Herein gathered together are three extraordinary plays written by Ian Dallas, an alumni of the Royal Academy of Dramatic Art and a published author of various seminal texts on political theory and power studies, philosophical studies and novels. Dr. Dallas’s first play ‘A Masque of Summer’, which appears in his ‘Collected Works’, was presented at the Citizens’ Theatre in Glasgow by stage director Peter Potter. The critical if not public acclaim of this first play led to the second, ‘The Face of Love’, in 1955. The play was presented at the Pitlochry Festival Theatre arranged by James Bridie’s widow, the wise Rona Mayor, and the beautiful Majorie Linklater, and was a tremendous success. Dr. Dallas’s play premiered a year later in London at the Vanburgh Theatre, directed by John Fernald starring Albert Finney as Troilus, and later adapted to television by Alvin Rakoff featuring Mary Morris and Peter Cushing. BBC television presented Dr. Dallas’s fourth play ‘Statue of David’, with Jill Bennett as Barbara, Paul Rogers as David and Bonar Colleano as Guy. The third play printed here, ‘Oedipus and Dionysus’, has not as yet been performed, although a Catalan translation is being used as an opera libretto and is dedicated to Ernst Jünger.
The modern writer submits his literary work to the critics. My desire is to submit my work to those fellow travellers who seek for maps to make sense of their life’s journey. Ronald Laing, the psychiatrist, once said to me, ‘The only reason I go on psycho-analysing my patients, is in the hope that just one of them in his narration will reveal to me something that will help to make sense of my own life.’
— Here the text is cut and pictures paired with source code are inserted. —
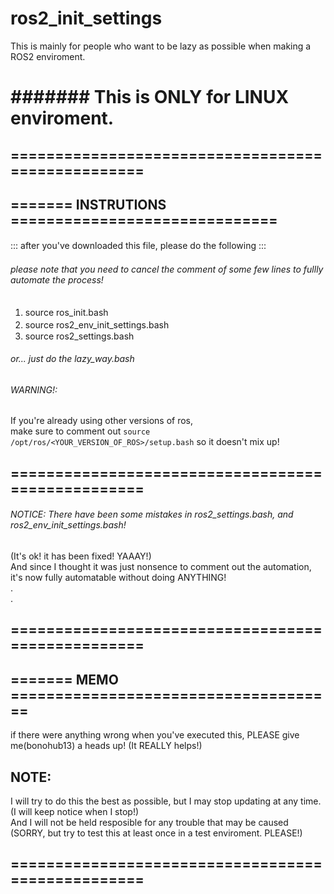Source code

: # ros2_init_settings
This is mainly for people who want to be lazy as possible when making a ROS2 enviroment.

# ####### This is ONLY for LINUX enviroment. #######
  
##  ==================================================
##  ======= INSTRUTIONS ==============================

::: after you've downloaded this file, please do the following :::
　
 ###### please note that you need to cancel the comment of some few lines to fullly automate the process!  
   
  1. source ros_init.bash　　
　　
  2. source ros2_env_init_settings.bash　　
　　
  3. source ros2_settings.bash  
  
  ###### or... just do the lazy_way.bash
  
  ###### WARNING!:
  If you're already using other versions of ros,  
  make sure to comment out `source /opt/ros/<YOUR_VERSION_OF_ROS>/setup.bash` so it doesn't mix up!
  
##  ==================================================  
###### NOTICE: There have been some mistakes in ros2_settings.bash, and ros2_env_init_settings.bash!
(It's ok! it has been fixed! YAAAY!)  
And since I thought it was just nonsence to comment out the automation, it's now fully automatable without doing ANYTHING!  
.  
.   
##  ==================================================  
##  ======= MEMO =====================================  
  
  if there were anything wrong when you've executed this, PLEASE give me(bonohub13) a heads up! 
  (It REALLY helps!)  
  
##  NOTE:
  I will try to do this the best as possible, but I may stop updating at any time.  
  (I will keep notice when I stop!)  
  And I will not be held resposible for any trouble that may be caused  
  (SORRY, but try to test this at least once in a test enviroment. PLEASE!) 
   
##  ==================================================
I look back on my works as being, as it were, way-marks on a journey, one which when taken had seemed not only without destination, but in itself nothing but a troubled and turbulent wandering. All I took with me through what seemed the disorder of my life was a satchel with two connected compartments. One was the formal education and culture as a child of my time. The other hidden pocket contained another version of events, both historical and familial, which gave glimmerings of significance that seemed to indicate that in all the dreadful business of living and the great wasted tracts of enjoyment, that there was meaning to be found and that illumination would one day emblazon both the road and the landscape.